### REQUIRED ACTION
Below are records; copy every line in them that holds the word "from".

[Collected data entries]
--- START ---

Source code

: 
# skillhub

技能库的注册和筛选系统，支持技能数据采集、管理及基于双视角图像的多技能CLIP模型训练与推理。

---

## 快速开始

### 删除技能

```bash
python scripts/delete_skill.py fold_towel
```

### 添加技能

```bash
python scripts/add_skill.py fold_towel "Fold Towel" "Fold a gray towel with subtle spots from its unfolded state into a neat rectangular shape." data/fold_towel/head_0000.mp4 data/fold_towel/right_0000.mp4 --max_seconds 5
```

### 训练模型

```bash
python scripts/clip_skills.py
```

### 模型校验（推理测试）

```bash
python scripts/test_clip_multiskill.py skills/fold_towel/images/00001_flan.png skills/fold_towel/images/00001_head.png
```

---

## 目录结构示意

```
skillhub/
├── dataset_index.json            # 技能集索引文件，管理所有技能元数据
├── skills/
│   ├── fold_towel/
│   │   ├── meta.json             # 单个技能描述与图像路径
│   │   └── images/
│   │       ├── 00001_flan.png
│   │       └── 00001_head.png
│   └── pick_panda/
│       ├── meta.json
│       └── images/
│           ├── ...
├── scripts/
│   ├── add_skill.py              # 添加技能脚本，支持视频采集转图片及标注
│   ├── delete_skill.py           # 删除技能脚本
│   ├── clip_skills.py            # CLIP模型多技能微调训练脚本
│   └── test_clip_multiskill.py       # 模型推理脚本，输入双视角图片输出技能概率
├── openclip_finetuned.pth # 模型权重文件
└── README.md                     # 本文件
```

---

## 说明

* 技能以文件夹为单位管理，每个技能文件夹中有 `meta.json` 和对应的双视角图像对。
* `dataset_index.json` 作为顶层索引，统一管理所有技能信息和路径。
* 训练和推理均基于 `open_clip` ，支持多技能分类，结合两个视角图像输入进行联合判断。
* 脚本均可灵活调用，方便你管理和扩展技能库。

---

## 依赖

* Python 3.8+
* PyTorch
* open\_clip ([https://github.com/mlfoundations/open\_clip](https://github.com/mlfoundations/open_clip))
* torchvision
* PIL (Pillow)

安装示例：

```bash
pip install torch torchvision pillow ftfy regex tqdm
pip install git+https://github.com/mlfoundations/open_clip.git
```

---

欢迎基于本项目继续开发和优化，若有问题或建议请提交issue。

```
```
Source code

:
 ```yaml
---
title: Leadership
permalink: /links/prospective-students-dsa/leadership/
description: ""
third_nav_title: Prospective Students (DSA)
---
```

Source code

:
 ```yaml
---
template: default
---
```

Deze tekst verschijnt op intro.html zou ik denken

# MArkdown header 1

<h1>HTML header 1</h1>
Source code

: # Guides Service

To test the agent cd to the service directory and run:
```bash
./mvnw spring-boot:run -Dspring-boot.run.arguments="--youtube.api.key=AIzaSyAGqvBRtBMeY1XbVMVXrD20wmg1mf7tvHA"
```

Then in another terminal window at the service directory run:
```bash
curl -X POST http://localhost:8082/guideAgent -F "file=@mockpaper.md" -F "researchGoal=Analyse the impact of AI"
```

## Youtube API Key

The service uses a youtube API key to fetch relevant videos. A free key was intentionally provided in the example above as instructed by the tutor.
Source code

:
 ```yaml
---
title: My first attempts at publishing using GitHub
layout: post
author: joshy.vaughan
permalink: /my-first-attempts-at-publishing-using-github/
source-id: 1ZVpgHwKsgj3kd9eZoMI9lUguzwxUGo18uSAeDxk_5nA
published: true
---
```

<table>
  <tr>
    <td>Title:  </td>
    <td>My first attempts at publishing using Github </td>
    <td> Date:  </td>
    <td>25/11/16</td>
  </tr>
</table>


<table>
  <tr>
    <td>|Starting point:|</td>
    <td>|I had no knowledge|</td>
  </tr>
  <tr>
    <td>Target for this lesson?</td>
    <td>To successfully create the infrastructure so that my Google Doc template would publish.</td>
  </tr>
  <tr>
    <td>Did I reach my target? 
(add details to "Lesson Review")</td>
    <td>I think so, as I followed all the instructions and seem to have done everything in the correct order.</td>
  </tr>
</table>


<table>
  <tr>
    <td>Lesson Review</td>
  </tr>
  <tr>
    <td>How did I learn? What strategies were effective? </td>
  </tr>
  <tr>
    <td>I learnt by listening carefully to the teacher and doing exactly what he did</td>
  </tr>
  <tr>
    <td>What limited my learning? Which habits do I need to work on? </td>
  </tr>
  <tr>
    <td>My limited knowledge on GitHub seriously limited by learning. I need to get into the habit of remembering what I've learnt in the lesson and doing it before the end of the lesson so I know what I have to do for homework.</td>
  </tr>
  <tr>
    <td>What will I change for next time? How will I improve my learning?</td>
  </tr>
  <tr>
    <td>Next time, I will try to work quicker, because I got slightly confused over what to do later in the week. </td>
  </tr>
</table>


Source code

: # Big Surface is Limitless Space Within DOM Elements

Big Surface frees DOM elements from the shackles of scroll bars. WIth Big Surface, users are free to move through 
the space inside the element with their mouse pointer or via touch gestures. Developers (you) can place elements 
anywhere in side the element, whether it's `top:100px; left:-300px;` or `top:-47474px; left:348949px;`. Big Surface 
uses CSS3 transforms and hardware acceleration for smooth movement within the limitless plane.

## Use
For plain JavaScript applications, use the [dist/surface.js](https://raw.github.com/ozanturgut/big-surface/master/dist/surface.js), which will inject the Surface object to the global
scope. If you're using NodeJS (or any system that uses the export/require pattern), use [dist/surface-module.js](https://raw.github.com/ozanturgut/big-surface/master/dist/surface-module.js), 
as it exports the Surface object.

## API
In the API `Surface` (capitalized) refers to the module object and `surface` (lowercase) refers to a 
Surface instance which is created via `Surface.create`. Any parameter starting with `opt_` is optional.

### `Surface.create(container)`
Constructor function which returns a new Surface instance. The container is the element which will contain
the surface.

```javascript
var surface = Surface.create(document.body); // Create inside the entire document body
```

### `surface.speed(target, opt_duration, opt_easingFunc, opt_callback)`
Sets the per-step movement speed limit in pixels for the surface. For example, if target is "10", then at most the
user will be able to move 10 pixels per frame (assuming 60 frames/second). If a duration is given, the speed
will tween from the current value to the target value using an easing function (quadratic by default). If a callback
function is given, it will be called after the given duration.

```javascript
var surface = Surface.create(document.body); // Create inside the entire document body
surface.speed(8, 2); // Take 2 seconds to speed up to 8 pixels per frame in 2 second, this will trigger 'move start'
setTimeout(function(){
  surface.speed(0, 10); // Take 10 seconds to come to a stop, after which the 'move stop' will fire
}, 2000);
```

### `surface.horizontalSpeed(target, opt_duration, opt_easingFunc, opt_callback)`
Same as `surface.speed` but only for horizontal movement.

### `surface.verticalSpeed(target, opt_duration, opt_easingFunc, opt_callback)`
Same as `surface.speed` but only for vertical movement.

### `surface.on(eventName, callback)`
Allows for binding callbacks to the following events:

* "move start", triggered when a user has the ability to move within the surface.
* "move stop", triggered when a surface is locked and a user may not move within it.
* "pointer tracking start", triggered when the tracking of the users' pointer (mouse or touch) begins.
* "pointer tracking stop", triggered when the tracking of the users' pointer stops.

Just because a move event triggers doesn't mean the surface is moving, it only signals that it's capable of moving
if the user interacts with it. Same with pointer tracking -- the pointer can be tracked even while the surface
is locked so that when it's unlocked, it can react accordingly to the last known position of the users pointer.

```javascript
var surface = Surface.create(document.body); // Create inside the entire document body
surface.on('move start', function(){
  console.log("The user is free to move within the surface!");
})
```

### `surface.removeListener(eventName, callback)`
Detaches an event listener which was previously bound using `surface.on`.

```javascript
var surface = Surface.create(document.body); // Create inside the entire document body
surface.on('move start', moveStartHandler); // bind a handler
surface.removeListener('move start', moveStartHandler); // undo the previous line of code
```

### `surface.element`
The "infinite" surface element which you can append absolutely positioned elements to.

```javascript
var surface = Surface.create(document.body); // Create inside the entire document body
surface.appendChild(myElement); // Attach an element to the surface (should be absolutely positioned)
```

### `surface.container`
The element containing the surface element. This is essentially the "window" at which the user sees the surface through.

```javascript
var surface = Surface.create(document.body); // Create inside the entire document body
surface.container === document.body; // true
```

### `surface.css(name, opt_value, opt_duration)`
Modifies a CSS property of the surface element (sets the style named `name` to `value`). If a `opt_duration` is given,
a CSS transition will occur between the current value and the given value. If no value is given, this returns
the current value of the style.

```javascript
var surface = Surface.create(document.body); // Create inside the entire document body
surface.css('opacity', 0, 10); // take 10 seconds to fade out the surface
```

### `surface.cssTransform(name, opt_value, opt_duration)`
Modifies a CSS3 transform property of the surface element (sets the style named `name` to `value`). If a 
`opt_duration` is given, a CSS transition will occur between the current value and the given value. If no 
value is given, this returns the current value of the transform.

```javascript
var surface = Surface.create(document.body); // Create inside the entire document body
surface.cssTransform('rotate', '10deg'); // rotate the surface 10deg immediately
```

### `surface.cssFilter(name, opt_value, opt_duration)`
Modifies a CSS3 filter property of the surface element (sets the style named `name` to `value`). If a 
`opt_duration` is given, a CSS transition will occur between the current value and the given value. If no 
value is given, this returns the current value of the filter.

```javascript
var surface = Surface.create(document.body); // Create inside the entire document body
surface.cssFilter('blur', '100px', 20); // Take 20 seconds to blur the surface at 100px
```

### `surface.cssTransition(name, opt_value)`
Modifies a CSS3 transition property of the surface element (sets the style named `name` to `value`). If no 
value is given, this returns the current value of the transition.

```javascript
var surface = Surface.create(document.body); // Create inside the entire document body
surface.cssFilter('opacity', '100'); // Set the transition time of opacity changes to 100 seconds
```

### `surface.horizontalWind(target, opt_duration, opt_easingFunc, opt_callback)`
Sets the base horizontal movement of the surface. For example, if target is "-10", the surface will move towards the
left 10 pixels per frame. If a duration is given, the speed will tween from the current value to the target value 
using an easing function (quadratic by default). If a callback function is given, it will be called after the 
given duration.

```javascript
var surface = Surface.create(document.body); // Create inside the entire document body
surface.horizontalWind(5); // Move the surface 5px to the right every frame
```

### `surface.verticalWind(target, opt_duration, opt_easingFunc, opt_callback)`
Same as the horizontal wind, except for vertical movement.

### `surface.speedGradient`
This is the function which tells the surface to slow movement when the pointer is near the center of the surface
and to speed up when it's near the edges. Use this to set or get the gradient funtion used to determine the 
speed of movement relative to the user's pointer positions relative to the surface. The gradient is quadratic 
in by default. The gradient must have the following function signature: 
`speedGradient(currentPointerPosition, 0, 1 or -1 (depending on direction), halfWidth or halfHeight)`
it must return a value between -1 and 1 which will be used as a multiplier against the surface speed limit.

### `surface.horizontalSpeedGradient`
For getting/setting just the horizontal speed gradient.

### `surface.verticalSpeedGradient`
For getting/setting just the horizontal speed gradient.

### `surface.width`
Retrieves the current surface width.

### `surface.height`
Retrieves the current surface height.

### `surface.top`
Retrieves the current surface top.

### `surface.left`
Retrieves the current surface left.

--- END ---

### ANSWER
python scripts/add_skill.py fold_towel "Fold Towel" "Fold a gray towel with subtle spots from its unfolded state into a neat rectangular shape." data/fold_towel/head_0000.mp4 data/fold_towel/right_0000.mp4 --max_seconds 5
Big Surface frees DOM elements from the shackles of scroll bars. WIth Big Surface, users are free to move through 
will tween from the current value to the target value using an easing function (quadratic by default). If a callback
left 10 pixels per frame. If a duration is given, the speed will tween from the current value to the target value 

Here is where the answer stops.